The U3 region in the LTR contains viral transcriptional control elements, including the TATA sequence between −23 and −30, the CCAAT element at −78, and repeated CGCTT motifs, which contribute to basal promoter activity (13). Further upstream are a GC-rich region and a sequence of 75 bp which is present as a tandem repeat and provides viral enhancer activity. Both elements are required for maximal LTR activity (13). At the 5′ end of the LTR there is a negative upstream control element that can inhibit LTR promoter activity under the appropriate conditions (11). The U3 region in the LTR of murine retroviruses acts as a constitutive enhancer/promoter in many different cells. However, in cases in which viral strains show differential tropisms for different cell types it is often the viral enhancer which confers this property (3, 20, 23). In addition, this differential cell tropism can be transferred between viral strains as shown by experiments in which Mo-MLV retroviral vectors engineered to contain the SL3-3 U3 region generated high levels of gene expression in transduced human T cells (7). In a similar strategy, we replaced the viral enhancer in the U3 region with either 2.5 or 0.7 kbp of the murine tyrosinase promoter. In those constructs, the promoter interference effects seen with the internal promoters were abolished but the titers obtained were low (103 PFU/ml). We observed that, although high levels of specific gene expression required the use of the longer promoter sequence (2.5 kbp), the reduction in viral titers correlated with the size of the inserted promoter, probably reflecting decreased efficiency of reverse transcription (26).
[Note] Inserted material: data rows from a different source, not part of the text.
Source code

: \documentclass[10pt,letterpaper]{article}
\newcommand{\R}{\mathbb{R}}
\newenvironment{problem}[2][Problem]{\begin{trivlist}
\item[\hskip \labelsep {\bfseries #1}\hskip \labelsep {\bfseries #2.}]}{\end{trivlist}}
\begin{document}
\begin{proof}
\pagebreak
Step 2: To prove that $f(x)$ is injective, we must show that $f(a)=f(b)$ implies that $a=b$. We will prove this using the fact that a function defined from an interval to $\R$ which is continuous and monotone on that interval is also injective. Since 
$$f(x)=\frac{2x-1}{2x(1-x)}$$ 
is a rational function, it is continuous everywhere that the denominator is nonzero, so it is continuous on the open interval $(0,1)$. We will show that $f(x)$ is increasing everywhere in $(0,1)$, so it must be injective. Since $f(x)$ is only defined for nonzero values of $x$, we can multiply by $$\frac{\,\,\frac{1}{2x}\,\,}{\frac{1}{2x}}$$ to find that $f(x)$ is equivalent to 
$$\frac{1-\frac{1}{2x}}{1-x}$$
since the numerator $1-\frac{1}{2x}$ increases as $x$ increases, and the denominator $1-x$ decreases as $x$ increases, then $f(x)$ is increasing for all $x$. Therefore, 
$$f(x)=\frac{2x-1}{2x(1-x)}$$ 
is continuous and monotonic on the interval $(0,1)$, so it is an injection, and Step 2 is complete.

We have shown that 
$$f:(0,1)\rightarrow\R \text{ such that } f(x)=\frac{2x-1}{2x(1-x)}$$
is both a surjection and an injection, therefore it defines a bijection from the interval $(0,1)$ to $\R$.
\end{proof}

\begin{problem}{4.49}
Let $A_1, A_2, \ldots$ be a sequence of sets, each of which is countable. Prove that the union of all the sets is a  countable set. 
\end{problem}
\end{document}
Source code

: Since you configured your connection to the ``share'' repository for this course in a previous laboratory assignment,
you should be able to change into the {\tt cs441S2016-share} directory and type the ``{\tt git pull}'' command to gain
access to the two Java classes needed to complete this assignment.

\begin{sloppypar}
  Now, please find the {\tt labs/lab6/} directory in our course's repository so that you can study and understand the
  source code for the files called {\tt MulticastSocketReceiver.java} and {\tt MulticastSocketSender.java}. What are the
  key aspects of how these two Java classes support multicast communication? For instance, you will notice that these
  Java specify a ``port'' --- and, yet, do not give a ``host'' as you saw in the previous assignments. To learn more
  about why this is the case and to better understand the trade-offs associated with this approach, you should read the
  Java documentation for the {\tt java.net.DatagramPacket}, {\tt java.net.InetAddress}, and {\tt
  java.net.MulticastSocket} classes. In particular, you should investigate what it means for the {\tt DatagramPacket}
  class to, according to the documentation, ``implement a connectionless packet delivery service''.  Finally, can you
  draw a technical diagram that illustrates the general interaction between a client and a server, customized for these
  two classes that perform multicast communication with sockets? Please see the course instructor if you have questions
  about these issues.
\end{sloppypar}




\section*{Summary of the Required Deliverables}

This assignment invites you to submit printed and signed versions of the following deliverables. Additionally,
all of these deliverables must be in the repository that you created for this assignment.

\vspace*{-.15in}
It has recently been reported that a 380-bp fragment of the human tyrosinase promoter contains the sequences required for cell type-specific expression in melanoma cells (1). In addition, an enhancer element, located between −2.0 and −1.8 kb upstream from the transcriptional start site of the human tyrosinase promoter, has also been identified (22, 24). The latter sequence contains a tyrosinase distal element (TDE) (positions −1861 to −1842), which enhances tissue-specific transcription of the human tyrosinase gene, via binding of the microphthalmia-associated transcription factor (38). Therefore, we reasoned that the use of these small defined elements of the human tyrosinase promoter/enhancer sequences would overcome the problems associated with loss of titer due to the large fragments of the murine promoter. In addition, several reports have shown that expression from heterologous promoters incorporated into retroviral vectors can be shut off with time (18, 19). We have seen gradual loss of expression from the murine tyrosinase promoter in human melanoma cells, but less so in murine cells (24a). Therefore, it seemed likely that optimal levels of expression in human melanomas would require the use of the human promoter/enhancer sequences. Finally, by using these small defined cellular elements we could investigate how their interchange with the similarly sized viral promoter and enhancer elements could be best achieved to generate high-level, targeted expression from a hybrid LTR while retaining the integrity of retroviral functions such as reverse transcription.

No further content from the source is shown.